Quando o assunto são os clássicos brasileiros, esse é um livro que não pode ficar de fora, por isso começamos com ele nossa série de análises e críticas sobre a literatura brasileira

Foto por Bruna Scheifler

“Capitu traiu ou não Bentinho?”. Há mais de 100 anos Machado de Assis deixou o país e o mundo com essa dúvida. Dom Casmurro é narrado em primeira pessoa por Bentinho (ou Dom Casmurro, como foi apelidado) que, já em idade avançada, relembra sua vida, especialmente seu romance com Capitu, esposa que ele acredita tê-lo traído.
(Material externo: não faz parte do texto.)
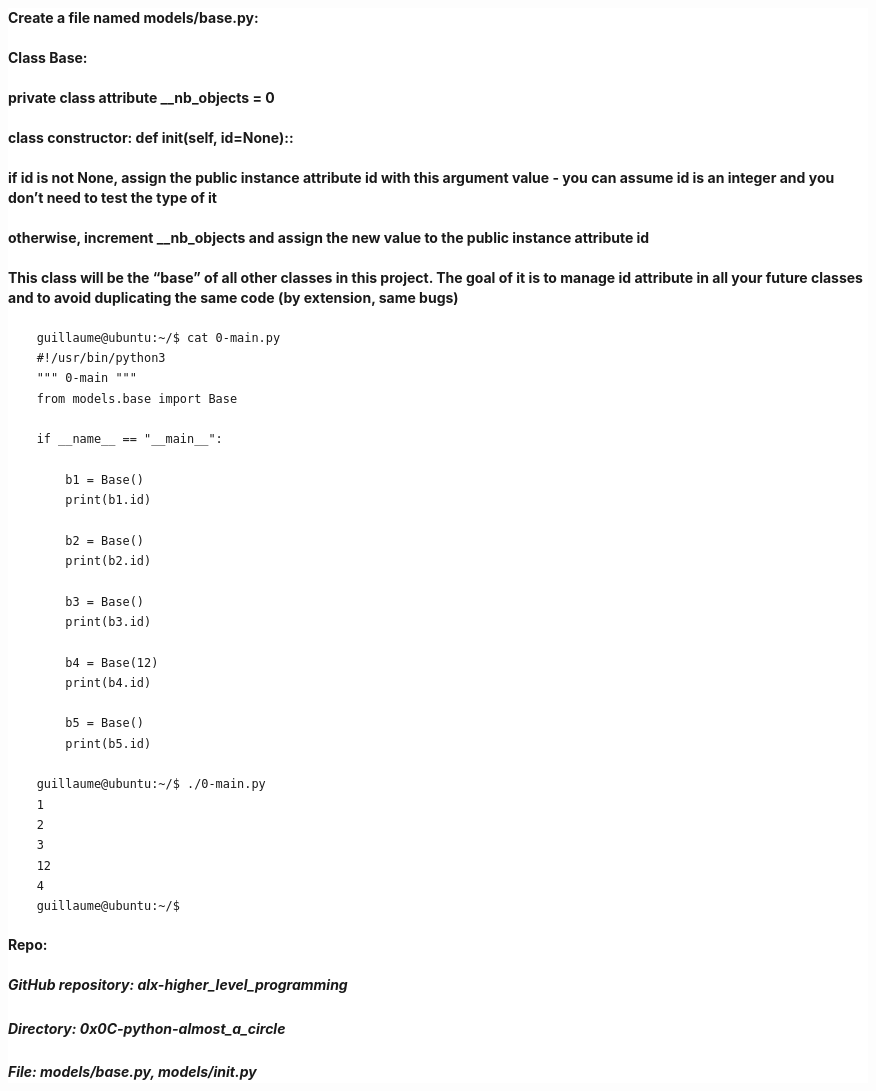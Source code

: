 #### Create a file named models/base.py:

#### Class Base:
#### private class attribute __nb_objects = 0
#### class constructor: def __init__(self, id=None)::
#### if id is not None, assign the public instance attribute id with this argument value - you can assume id is an integer and you don’t need to test the type of it
#### otherwise, increment __nb_objects and assign the new value to the public instance attribute id
#### This class will be the “base” of all other classes in this project. The goal of it is to manage id attribute in all your future classes and to avoid duplicating the same code (by extension, same bugs)

``` shell
    guillaume@ubuntu:~/$ cat 0-main.py
    #!/usr/bin/python3
    """ 0-main """
    from models.base import Base

    if __name__ == "__main__":

        b1 = Base()
        print(b1.id)

        b2 = Base()
        print(b2.id)

        b3 = Base()
        print(b3.id)

        b4 = Base(12)
        print(b4.id)

        b5 = Base()
        print(b5.id)

    guillaume@ubuntu:~/$ ./0-main.py
    1
    2
    3
    12
    4
    guillaume@ubuntu:~/$ 
```
#### Repo:

##### GitHub repository: alx-higher_level_programming
##### Directory: 0x0C-python-almost_a_circle
##### File: models/base.py, models/__init__.py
Ao falar sobre Dom Casmurro, a professora do Ensino Médio Integrado UPF e doutora em literatura, Nara Rubert, não destaca o duvidoso narrador e personagem principal, Bentinho, mas sim a mulher por quem ele se apaixonou, Capitu. “É bastante difícil que um leitor, mesmo que iniciante, não tenha ouvido falar desta personagem. […] Talvez nem tenha lido Dom Casmurro ou desconheça o enredo, mas possivelmente já ouviu falar do enigma da moça dos “olhos de cigana oblíqua e dissimulada”. E não é difícil de perceber a imortalidade da personagem: inúmeras postagens em redes sociais e até camisetas já foram feitas em homenagem a Capitu e seus olhos.
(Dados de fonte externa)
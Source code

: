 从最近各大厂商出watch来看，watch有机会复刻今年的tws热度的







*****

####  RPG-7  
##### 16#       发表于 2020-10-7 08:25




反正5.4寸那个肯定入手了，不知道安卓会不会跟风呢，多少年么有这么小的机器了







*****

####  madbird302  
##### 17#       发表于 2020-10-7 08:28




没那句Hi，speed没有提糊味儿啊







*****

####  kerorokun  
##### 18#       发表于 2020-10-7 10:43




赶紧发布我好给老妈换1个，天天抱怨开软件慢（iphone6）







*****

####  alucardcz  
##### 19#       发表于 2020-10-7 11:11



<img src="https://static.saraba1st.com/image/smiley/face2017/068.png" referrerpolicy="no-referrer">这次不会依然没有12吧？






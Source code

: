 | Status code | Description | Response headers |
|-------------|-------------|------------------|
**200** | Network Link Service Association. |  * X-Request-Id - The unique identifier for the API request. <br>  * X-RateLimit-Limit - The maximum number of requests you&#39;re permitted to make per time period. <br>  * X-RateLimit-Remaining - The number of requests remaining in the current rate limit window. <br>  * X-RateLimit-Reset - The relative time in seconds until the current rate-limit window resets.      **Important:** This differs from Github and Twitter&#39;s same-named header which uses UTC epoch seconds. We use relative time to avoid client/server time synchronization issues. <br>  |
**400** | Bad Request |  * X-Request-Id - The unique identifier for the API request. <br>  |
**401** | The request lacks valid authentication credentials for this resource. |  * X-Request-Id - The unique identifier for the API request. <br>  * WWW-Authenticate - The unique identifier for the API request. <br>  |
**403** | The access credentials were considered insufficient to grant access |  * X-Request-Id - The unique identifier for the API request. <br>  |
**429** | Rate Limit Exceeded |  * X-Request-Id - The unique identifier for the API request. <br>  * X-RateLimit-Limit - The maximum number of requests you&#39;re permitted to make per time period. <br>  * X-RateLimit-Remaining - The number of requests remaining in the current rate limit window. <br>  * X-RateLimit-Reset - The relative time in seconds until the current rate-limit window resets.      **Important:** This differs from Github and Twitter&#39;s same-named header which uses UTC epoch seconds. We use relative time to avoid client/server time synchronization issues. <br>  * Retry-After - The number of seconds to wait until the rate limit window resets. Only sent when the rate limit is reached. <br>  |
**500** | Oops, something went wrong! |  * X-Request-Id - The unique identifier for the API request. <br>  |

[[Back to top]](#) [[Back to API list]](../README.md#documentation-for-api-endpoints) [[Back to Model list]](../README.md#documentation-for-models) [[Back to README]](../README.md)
“[…] Talvez nem tenha lido Dom Casmurro ou desconheça o enredo, mas possivelmente já ouviu falar do enigma da moça dos “olhos de cigana oblíqua e dissimulada”.

Capitu (Fonte: Foca Cruz Ilustrações)

Dom Casmurro é a obra prima de Machado de Assis e uma obra inovadora para seu tempo. O triângulo amoroso – uma personagem feminina “voluntariosa, articulada, capaz de se expressar, decidir e seguir seus planos”, em pleno século XIX, com um par amoroso contrastante, com personalidade fraca – são exemplos destacados pela professora Nara. Além disso, o livro é atemporal por ter “todos os típicos elementos necessários a uma história de amor: paixão, obstáculos, dificuldades, vitórias e um casamento com início e fim”.

Ao contrário da maioria de novelas, filmes e outras histórias a que estamos acostumados, essa não tem o “final feliz” e muito menos a resposta que esperamos. Ninguém terá certeza da “verdade”, mesmo que muitos acreditem que tenham. A resposta na verdade não é importante: o que interessa em Dom Casmurro é a trajetória, é apreciar a história e a genialidade da escrita de Machado, “uma linguagem plena de ironia e pessimismo”, como diz a professora. Ao recomendá-la ela afirma que é “claro que esta obra tem um peso de tradição difícil de ser vencido”, mas dá a dica para a leitura: “desfrutar de outros elementos que se apresentam desde o início da leitura”.